**PROBLEM REQUIREMENTS**. Find the lines of data that contain the string "dokumenttiluokan", then list them.
(Beginning of DATA SHOWN)
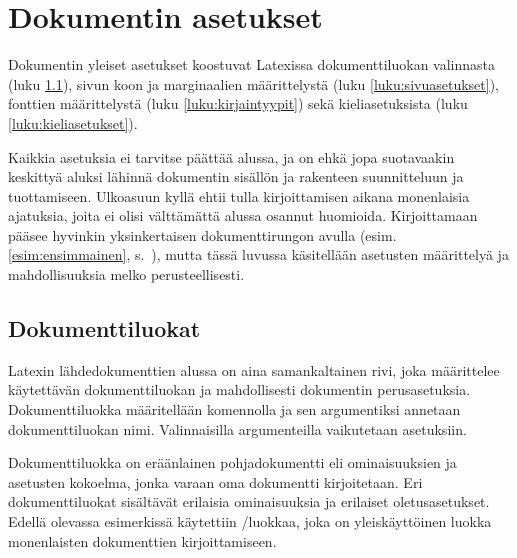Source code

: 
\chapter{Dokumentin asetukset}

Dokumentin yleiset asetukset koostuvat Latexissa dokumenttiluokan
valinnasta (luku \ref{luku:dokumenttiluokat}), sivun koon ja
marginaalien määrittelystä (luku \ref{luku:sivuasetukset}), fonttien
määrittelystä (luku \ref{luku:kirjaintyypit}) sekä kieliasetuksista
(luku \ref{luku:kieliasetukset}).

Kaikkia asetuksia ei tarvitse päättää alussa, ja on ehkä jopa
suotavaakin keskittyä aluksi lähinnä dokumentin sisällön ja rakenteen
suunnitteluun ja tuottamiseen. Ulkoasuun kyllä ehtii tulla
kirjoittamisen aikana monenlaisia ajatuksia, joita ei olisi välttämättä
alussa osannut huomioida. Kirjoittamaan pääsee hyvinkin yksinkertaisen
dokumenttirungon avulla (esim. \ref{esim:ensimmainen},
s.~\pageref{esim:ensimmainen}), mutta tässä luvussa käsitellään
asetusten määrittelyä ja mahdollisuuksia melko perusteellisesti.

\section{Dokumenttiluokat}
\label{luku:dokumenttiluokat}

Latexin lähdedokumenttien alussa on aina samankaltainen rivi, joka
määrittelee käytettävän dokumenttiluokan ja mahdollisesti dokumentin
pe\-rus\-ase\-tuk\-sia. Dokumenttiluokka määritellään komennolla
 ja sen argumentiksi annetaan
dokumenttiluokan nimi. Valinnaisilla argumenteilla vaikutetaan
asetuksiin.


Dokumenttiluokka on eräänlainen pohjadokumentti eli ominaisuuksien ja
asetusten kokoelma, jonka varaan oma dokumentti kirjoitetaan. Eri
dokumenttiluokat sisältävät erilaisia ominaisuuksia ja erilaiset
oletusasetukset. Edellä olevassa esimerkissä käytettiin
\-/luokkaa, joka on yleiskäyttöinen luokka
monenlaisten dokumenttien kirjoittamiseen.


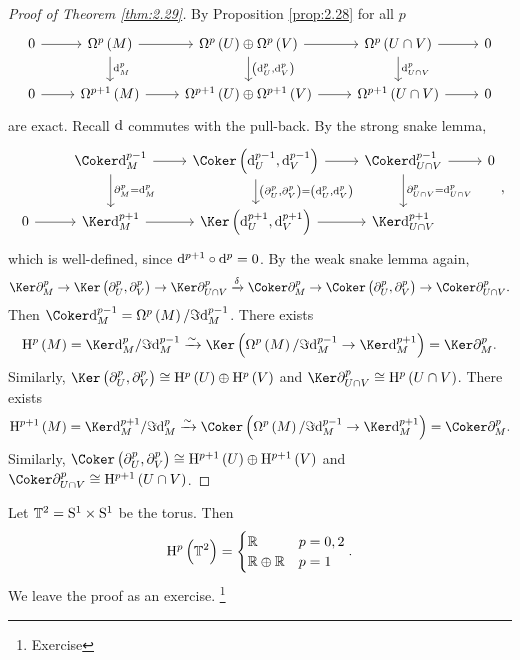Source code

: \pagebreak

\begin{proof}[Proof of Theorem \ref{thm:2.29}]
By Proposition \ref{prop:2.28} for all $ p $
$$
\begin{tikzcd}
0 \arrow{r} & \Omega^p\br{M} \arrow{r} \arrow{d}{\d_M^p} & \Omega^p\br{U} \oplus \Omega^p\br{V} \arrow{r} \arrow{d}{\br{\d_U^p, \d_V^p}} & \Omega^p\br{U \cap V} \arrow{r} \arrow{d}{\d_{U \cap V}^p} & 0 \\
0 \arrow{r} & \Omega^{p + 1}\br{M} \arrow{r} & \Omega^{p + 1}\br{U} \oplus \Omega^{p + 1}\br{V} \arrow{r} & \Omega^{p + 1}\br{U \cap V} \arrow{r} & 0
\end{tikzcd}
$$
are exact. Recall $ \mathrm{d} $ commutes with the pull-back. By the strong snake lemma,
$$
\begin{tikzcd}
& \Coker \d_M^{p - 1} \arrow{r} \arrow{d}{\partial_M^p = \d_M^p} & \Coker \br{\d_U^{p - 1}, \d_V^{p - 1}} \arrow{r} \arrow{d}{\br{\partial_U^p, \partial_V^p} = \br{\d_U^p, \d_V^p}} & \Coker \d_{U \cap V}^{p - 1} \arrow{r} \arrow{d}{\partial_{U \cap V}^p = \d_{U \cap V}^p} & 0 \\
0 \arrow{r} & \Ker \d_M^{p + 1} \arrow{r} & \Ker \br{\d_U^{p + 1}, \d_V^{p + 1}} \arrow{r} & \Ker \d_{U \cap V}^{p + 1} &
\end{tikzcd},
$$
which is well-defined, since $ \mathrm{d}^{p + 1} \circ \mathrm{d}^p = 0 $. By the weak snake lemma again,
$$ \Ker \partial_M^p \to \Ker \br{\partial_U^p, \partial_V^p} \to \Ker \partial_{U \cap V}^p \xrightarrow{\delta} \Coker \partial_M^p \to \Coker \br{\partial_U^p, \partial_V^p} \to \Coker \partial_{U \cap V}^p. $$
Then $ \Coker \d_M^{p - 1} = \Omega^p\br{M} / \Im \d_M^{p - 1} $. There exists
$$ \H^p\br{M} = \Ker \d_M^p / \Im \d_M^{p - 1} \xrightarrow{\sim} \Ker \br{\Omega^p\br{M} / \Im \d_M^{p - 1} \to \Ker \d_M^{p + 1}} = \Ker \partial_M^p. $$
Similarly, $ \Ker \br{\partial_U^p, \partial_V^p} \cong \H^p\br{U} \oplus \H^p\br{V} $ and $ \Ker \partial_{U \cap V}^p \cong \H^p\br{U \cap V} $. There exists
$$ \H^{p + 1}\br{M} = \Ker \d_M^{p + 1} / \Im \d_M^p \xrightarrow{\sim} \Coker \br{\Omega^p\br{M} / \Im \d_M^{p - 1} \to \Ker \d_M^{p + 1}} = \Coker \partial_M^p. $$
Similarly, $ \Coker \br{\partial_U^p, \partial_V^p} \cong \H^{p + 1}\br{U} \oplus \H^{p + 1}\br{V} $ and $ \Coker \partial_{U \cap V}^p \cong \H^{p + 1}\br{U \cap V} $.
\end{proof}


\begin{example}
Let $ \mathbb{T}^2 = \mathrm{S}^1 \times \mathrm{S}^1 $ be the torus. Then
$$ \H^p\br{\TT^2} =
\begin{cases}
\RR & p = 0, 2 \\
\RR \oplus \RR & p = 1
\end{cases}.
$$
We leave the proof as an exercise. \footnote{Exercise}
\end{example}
(End of DATA SHOWN)
**RESPONSE FOR THIS EXERCISE**.
Dokumentin yleiset asetukset koostuvat Latexissa dokumenttiluokan
määrittelee käytettävän dokumenttiluokan ja mahdollisesti dokumentin
dokumenttiluokan nimi. Valinnaisilla argumenteilla vaikutetaan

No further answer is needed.